RFNBO’s zijn hernieuwbare brandstoffen die niet uit biomassa komen, zoals waterstof geproduceerd met hernieuwbare elektriciteit en synthetische brandstoffen zoals e-benzine en e-diesel. Ook ammoniak geproduceerd met hernieuwbare waterstof is een RFNBO.
Marcel Weeda, senior consultant energietransitie studies TNO, ziet de toepassing van hernieuwbare waterstof en RFNBO’s als een essentiële stap voor de vervoerssector: “De inzet van hernieuwbare waterstof in de raffinaderij en het directe gebruik van RFNBO in verschillende vervoerssectoren vormen een cruciale stap naar kostenefficiënte en duurzame brandstofoplossingen.”
Nederlandse aanpak Hernieuwbare Energie Richtlijn
Het Nederlandse Ministerie van Infrastructuur en Waterstaat heeft ervoor gekozen om de uitstoot van broeikasgassen met 14,5% te verminderen door hernieuwbare brandstoffen te gebruiken. Om dit te bereiken, wil het ministerie aparte subdoelverplichtingen instellen voor de levering van RFNBO’s aan de verschillende transportsectoren zoals de land-, binnenvaart-, zeevaart- en luchtvaartsectoren.
Waterstof speelt een cruciale rol in deze plannen. Het gebruik van waterstof helpt niet alleen bij het verminderen van emissies, maar ook bij de ontwikkeling van een duurzame en concurrerende markt voor groene waterstof. Echter, waterstof die via raffinageprocessen wordt ingezet, telt niet mee voor het Nederlandse Klimaatakkoord.

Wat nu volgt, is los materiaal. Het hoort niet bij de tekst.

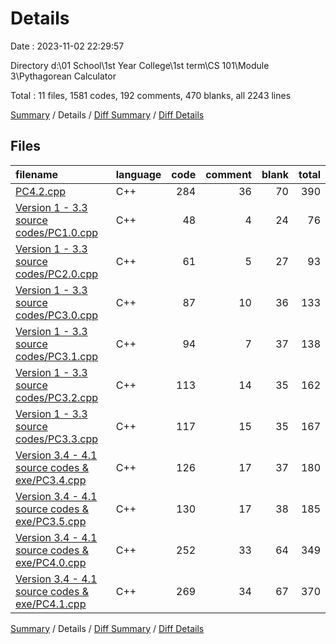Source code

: # Details

Date : 2023-11-02 22:29:57

Directory d:\\01 School\\1st Year College\\1st term\\CS 101\\Module 3\\Pythagorean Calculator

Total : 11 files,  1581 codes, 192 comments, 470 blanks, all 2243 lines

[Summary](results.md) / Details / [Diff Summary](diff.md) / [Diff Details](diff-details.md)

## Files
| filename | language | code | comment | blank | total |
| :--- | :--- | ---: | ---: | ---: | ---: |
| [PC4.2.cpp](/PC4.2.cpp) | C++ | 284 | 36 | 70 | 390 |
| [Version 1 - 3.3 source codes/PC1.0.cpp](/Version%201%20-%203.3%20source%20codes/PC1.0.cpp) | C++ | 48 | 4 | 24 | 76 |
| [Version 1 - 3.3 source codes/PC2.0.cpp](/Version%201%20-%203.3%20source%20codes/PC2.0.cpp) | C++ | 61 | 5 | 27 | 93 |
| [Version 1 - 3.3 source codes/PC3.0.cpp](/Version%201%20-%203.3%20source%20codes/PC3.0.cpp) | C++ | 87 | 10 | 36 | 133 |
| [Version 1 - 3.3 source codes/PC3.1.cpp](/Version%201%20-%203.3%20source%20codes/PC3.1.cpp) | C++ | 94 | 7 | 37 | 138 |
| [Version 1 - 3.3 source codes/PC3.2.cpp](/Version%201%20-%203.3%20source%20codes/PC3.2.cpp) | C++ | 113 | 14 | 35 | 162 |
| [Version 1 - 3.3 source codes/PC3.3.cpp](/Version%201%20-%203.3%20source%20codes/PC3.3.cpp) | C++ | 117 | 15 | 35 | 167 |
| [Version 3.4 - 4.1 source codes & exe/PC3.4.cpp](/Version%203.4%20-%204.1%20source%20codes%20&%20exe/PC3.4.cpp) | C++ | 126 | 17 | 37 | 180 |
| [Version 3.4 - 4.1 source codes & exe/PC3.5.cpp](/Version%203.4%20-%204.1%20source%20codes%20&%20exe/PC3.5.cpp) | C++ | 130 | 17 | 38 | 185 |
| [Version 3.4 - 4.1 source codes & exe/PC4.0.cpp](/Version%203.4%20-%204.1%20source%20codes%20&%20exe/PC4.0.cpp) | C++ | 252 | 33 | 64 | 349 |
| [Version 3.4 - 4.1 source codes & exe/PC4.1.cpp](/Version%203.4%20-%204.1%20source%20codes%20&%20exe/PC4.1.cpp) | C++ | 269 | 34 | 67 | 370 |

[Summary](results.md) / Details / [Diff Summary](diff.md) / [Diff Details](diff-details.md)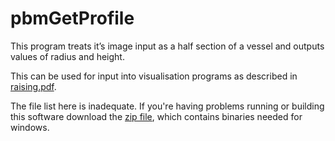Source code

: # pbmGetProfile

This program treats it’s image input as a half section of a vessel and outputs values of radius and height.

This can be used for input into visualisation programs as described in 
[raising.pdf](https://github.com/njamescouk/pbmGetProfile/blob/master/doc/raising.pdf).

The file list here is inadequate. If you're having problems running or building this 
software download the 
[zip file](https://github.com/njamescouk/pbmGetProfile/releases/download/v1.0/pbmGetProfile_1.0.zip), 
 which contains binaries needed for windows.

Daarom wil het ministerie correctiefactoren instellen om de directe inzet van RFNBO’s te stimuleren.
Kostenvergelijking met correctiefactor voor diverse vervoerstoepassingen
TNO onderzocht hoe de invoering van een correctiefactor op de raffinageroute een mogelijke basis is om dit doel te bereiken. Deze factor zorgt ervoor dat verschillende manieren van hernieuwbare brandstoffen eerlijk met elkaar worden vergeleken.

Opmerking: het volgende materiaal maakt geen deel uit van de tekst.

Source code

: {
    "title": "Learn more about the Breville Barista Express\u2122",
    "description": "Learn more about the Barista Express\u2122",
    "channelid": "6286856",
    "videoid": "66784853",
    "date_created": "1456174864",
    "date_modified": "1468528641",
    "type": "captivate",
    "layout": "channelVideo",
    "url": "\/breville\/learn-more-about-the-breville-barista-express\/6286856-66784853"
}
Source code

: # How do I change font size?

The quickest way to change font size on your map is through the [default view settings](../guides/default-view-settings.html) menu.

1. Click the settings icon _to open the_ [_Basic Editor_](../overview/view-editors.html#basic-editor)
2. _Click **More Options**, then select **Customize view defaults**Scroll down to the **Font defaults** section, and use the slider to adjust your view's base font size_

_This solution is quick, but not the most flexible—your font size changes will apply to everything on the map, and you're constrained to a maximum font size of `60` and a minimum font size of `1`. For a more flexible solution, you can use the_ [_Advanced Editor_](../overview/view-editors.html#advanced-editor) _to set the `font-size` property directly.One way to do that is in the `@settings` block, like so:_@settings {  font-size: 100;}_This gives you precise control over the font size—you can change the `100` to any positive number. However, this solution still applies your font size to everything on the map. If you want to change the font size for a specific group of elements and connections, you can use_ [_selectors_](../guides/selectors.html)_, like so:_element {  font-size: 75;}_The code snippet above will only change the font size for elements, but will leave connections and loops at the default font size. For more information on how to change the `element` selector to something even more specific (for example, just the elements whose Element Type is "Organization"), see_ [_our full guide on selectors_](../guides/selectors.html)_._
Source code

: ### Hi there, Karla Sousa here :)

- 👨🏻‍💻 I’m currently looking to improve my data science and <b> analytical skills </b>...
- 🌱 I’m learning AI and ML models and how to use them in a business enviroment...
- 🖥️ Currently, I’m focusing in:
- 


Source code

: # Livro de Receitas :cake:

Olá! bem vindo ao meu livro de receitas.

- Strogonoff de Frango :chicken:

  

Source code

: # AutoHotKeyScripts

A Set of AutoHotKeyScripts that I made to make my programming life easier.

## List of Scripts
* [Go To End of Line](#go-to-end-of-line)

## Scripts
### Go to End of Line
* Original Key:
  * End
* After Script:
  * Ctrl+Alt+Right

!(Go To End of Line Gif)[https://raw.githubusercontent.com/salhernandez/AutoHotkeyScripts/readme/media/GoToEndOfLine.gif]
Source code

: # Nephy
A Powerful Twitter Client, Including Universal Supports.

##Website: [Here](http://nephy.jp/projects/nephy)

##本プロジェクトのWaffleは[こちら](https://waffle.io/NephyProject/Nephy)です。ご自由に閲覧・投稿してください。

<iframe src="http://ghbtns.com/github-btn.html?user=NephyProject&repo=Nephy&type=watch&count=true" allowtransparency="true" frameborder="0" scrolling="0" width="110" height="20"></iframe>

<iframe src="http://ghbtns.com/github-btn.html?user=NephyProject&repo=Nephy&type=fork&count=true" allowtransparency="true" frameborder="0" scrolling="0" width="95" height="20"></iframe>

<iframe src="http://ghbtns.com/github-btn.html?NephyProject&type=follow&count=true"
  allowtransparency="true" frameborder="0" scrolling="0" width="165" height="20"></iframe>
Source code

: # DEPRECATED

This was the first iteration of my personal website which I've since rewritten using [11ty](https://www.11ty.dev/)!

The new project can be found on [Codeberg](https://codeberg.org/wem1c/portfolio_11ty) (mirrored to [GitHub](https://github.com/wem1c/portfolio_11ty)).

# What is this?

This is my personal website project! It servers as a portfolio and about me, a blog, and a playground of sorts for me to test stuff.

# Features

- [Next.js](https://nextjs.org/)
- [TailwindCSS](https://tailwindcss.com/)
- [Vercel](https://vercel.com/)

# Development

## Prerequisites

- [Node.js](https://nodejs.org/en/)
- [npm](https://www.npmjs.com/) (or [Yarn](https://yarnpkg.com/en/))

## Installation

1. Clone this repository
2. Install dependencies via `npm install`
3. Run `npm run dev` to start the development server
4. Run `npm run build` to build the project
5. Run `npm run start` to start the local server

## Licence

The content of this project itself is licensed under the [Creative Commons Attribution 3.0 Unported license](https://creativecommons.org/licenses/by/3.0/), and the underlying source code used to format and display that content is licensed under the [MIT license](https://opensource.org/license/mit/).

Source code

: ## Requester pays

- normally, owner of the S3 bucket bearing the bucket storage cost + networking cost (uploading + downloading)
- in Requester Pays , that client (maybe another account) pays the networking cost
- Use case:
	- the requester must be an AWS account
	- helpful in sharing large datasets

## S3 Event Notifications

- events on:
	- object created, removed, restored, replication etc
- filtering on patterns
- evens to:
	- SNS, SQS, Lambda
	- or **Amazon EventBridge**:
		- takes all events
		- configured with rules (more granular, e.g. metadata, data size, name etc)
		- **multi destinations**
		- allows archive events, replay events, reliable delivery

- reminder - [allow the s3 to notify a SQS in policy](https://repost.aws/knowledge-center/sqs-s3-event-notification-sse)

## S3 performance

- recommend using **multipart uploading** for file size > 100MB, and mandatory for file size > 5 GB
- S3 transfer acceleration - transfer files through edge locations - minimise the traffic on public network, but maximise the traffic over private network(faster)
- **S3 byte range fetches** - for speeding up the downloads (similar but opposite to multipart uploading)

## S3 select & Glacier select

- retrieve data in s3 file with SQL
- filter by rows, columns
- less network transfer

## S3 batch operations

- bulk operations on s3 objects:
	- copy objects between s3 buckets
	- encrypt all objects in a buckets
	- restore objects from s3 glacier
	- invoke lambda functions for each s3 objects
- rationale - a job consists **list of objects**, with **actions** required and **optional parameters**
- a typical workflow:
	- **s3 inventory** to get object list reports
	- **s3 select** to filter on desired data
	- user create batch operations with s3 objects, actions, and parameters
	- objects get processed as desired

Het doel is om hiermee een gelijk speelveld te creëren en zekerheid te bieden dat Nederland de doelen van REDIII, het Nederlandse Klimaatakkoord en gelijktijdig ook de Europese emissiereductie-opgaven haalt.
Voor het onderzoek is daarom een berekening gemaakt van de meerkosten voor het gebruik van RFNBO via de raffinageroute en direct gebruik als brandstof in diverse vervoerssectoren. Het gebruik van RFNBO in vervoerstoepassingen is vervolgens vergeleken met de kosten van de fossiele brandstoffen.
De resultaten van de kostenanalyse zijn weergegeven in onderstaande tabel en laten zien dat de kosten voor de raffinageroute de laagste zijn.
Sector / route | Kosten bij waterstof 5 €/kg [€/GJ] | Kosten bij waterstof 7 €/kg [€/GJ] | Kosten bij waterstof 10 €/kg [€/GJ] |
---|---|---|---|
Raffinageroute | 23 – 27 | 44 – 48 | 64 – 68 |
Land | 73 – 135 | 94 – 155 | 115 – 176 |
Binnenvaart | 58 – 61 | 79 – 82 | 100 – 103 |
Zeevaart | 45 – 60 | 69 – 86 | 93 – 112 |
Luchtvaart | 38 – 63 | 63 – 92 | 87 – 121 |
Marcel Weeda concludeert: “We kunnen veronderstellen dat de raffinageroute de aantrekkelijkste optie zou zijn voor invulling van de RFNBO-verplichtingen als er geen aanvullende regulering plaatsvindt.
Daarmee bieden de REDIII-doelstellingen Nederland de kans om met waterstof en hernieuwbare brandstoffen de transitie naar een duurzame vervoerssector te versnellen. Het is daarbij belangrijk om een balans te vinden in de hoogte van de correctiefactor en de voorspelbaarheid ervan.
De markt heeft baat bij duidelijkheid en stabiliteit, wat betekent dat de correctiefactor over een langere tijd constant moet blijven. Tegelijkertijd bevinden markten voor RFNBO zich nog in een opstartfase en kunnen de doelen voor emissiereductie in de toekomst verder worden aangescherpt.
Daarom is het essentieel om de marktdynamiek goed in de gaten te houden en de correctiefactor aan te passen indien nodig. Zo blijven investeringen in groene waterstof en andere RFNBO’s in Nederland concurrerend.”